======== The input

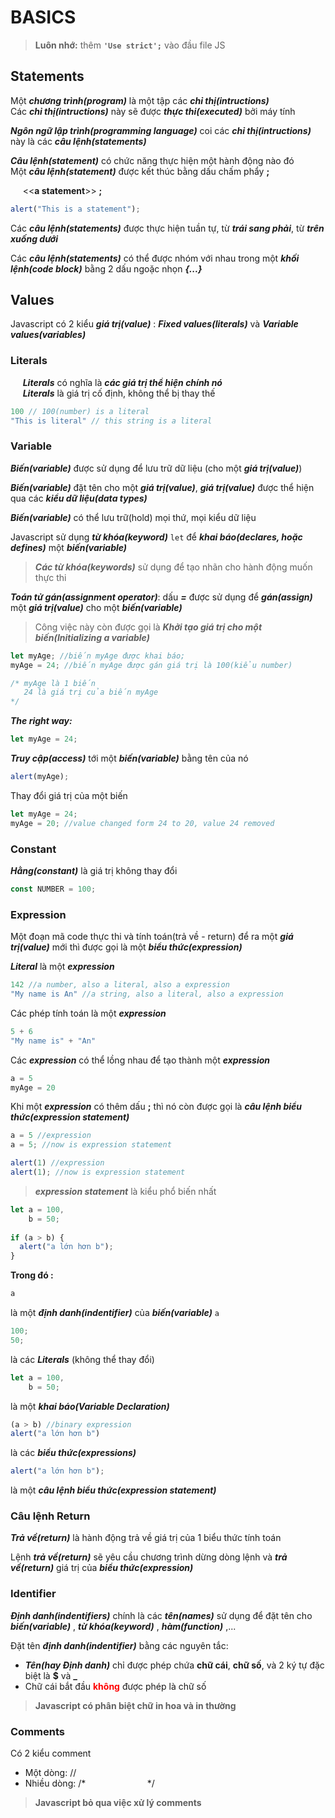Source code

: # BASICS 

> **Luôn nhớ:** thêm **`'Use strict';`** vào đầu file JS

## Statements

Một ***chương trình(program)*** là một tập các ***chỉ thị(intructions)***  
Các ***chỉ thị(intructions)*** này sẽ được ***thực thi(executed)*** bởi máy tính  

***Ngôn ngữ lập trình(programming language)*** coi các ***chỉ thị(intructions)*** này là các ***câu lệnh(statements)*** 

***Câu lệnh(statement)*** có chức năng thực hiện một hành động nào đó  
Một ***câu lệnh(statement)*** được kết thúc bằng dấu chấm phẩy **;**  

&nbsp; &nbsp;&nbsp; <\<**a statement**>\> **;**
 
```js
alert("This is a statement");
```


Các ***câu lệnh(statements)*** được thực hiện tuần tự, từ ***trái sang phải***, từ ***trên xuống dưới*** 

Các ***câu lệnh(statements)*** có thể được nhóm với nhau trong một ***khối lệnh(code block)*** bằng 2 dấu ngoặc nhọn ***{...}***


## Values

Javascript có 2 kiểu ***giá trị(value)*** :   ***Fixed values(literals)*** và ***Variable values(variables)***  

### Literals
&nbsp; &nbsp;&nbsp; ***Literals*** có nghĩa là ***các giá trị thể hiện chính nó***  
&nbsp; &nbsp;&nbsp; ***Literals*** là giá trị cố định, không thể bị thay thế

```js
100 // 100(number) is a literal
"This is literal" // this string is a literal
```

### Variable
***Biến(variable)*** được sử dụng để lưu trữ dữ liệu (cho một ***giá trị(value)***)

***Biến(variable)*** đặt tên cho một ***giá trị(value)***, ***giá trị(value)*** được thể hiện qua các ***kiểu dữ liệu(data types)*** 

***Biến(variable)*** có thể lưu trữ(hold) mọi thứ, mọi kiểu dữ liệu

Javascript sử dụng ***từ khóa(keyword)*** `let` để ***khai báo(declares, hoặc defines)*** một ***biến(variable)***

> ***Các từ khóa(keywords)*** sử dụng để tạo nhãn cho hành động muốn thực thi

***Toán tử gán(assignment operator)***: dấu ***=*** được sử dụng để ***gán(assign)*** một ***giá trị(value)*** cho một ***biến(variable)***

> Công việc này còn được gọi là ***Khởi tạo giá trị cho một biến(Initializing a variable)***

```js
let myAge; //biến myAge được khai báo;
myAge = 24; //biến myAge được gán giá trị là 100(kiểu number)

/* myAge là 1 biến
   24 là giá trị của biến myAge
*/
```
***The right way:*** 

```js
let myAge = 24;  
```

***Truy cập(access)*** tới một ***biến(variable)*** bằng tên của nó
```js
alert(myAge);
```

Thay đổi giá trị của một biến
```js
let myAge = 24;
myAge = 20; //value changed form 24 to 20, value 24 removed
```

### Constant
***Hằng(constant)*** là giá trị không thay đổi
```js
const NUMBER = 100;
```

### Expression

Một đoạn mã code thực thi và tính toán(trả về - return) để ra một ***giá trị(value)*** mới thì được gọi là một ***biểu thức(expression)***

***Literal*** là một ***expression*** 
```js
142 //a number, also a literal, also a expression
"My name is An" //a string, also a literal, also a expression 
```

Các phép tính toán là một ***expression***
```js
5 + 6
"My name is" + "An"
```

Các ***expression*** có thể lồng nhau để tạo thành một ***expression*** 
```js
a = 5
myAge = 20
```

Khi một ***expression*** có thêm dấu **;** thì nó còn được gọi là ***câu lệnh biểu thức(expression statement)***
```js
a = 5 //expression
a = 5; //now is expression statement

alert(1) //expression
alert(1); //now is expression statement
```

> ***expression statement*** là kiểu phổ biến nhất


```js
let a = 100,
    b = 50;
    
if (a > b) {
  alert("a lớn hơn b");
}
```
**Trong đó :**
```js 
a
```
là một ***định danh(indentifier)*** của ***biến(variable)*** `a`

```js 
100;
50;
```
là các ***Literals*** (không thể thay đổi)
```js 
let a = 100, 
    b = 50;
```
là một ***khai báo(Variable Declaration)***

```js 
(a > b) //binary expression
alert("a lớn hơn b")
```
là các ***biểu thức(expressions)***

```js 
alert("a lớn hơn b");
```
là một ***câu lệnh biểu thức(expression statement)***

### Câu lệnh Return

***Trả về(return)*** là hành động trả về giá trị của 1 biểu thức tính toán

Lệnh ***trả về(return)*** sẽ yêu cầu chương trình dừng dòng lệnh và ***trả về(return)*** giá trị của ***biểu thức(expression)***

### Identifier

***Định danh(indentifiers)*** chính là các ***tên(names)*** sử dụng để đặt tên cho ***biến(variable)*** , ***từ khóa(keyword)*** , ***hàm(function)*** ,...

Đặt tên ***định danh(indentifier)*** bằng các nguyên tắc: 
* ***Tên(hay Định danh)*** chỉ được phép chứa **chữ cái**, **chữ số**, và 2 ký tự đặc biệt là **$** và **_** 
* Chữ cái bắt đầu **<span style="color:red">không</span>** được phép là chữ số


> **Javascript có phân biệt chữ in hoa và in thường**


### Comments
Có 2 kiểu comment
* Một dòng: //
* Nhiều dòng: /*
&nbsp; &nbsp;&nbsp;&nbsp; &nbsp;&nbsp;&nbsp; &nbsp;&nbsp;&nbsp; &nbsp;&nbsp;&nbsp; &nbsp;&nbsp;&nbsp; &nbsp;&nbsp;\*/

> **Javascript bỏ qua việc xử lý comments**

================

Exercise: Return each line above where the word "Javascript" shows up.

Result of this exercise:
Javascript có 2 kiểu ***giá trị(value)*** :   ***Fixed values(literals)*** và ***Variable values(variables)***  
Javascript sử dụng ***từ khóa(keyword)*** `let` để ***khai báo(declares, hoặc defines)*** một ***biến(variable)***
> **Javascript có phân biệt chữ in hoa và in thường**
> **Javascript bỏ qua việc xử lý comments**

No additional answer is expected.